Parabola
Parabola is the locus of points in the plane that are at the same distance from a line (called Directrix) and a point (called Focus).
Let's calculate, for example, the equation of a parabola in the cartesian coordinate system, with Directrix $y=0$ and Focus (a, b).

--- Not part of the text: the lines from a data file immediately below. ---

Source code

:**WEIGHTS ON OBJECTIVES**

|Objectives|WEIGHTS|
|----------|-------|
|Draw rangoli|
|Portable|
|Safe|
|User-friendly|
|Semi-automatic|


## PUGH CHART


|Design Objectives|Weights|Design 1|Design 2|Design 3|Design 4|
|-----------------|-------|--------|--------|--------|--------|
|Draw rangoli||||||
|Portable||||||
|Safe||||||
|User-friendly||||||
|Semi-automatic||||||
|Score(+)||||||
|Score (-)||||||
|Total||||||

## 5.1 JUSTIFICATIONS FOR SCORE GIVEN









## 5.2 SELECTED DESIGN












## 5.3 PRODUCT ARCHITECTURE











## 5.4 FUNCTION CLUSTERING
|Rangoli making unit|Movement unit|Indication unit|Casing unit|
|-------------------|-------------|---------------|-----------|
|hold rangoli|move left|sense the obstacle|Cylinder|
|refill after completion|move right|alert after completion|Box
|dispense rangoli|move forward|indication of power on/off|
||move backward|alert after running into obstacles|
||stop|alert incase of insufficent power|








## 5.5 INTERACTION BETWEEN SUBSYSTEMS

If a point (x, y) is on the parabola, then its distance to the Directrix is the same as its distance to the Focus:
$y-0=\sqrt{(x-a)^2+(y-b)^2}$
$y=\sqrt{x^2-2ax+a^2+y^2-2by+b^2}$
$y^2=x^2-2ax+a^2+y^2-2by+b^2$
$y^2-y^2+2by=x^2-2ax+a^2+b^2$
$2by=x^2-2ax+a^2+b^2$
$y=(x^2-2ax+a^2+b^2)/2b$
In other words, the equation of a parabola with a Directrix parallel to the x-axis is a quadratic equation.
Ellipse
Ellipse is a set of points in the plane, such that the sum of the distances to two fixed points (called Focal Points) is constant.

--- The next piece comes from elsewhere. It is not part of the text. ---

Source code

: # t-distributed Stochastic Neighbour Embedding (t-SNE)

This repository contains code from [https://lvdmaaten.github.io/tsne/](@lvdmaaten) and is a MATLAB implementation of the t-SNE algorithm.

Consider an elipse centered at the origin of a cartesian coordinate system (0, 0), with width "2a" and height "2b", and Focal Points at (-c, 0) and (c, 0), as shown in the following figure:
Point (a, 0) is on the ellipse, thus the sum of its distances to the Focal Points is the constant:
$Constant=(a-c)+(a-(-c))=a-c+a+c=2a$
Point (0, b) is also on the ellipse, thus:
$\sqrt{b^2+c^2}+\sqrt{b^2+(-c)^2}=2a$
$\sqrt{b^2+c^2}+\sqrt{b^2+c^2}=2a$
$2\sqrt{b^2+c^2}=2a$
$\sqrt{b^2+c^2}=a$
$b^2+c^2=a^2$
$c^2=a^2-b^2$, for $a\geq{b}$
The equation of this standard ellipse is:
$\frac{x^2}{a^2}+\frac{y^2}{b^2}=1$
The ratio $e=\frac{c}{a}$ is called linear eccentricity. The closer the linear eccentricity is to 1, the more elongated the ellipse is. Whe the eccentricity equals 0, the shape is a perfect circle.
Hyperbola
Hyperbola is a set of points in the plane, such that the absolute difference of the distances to two fixed points ($F_1$ and $F_2$, called Focal Points), is a constant ($2a$).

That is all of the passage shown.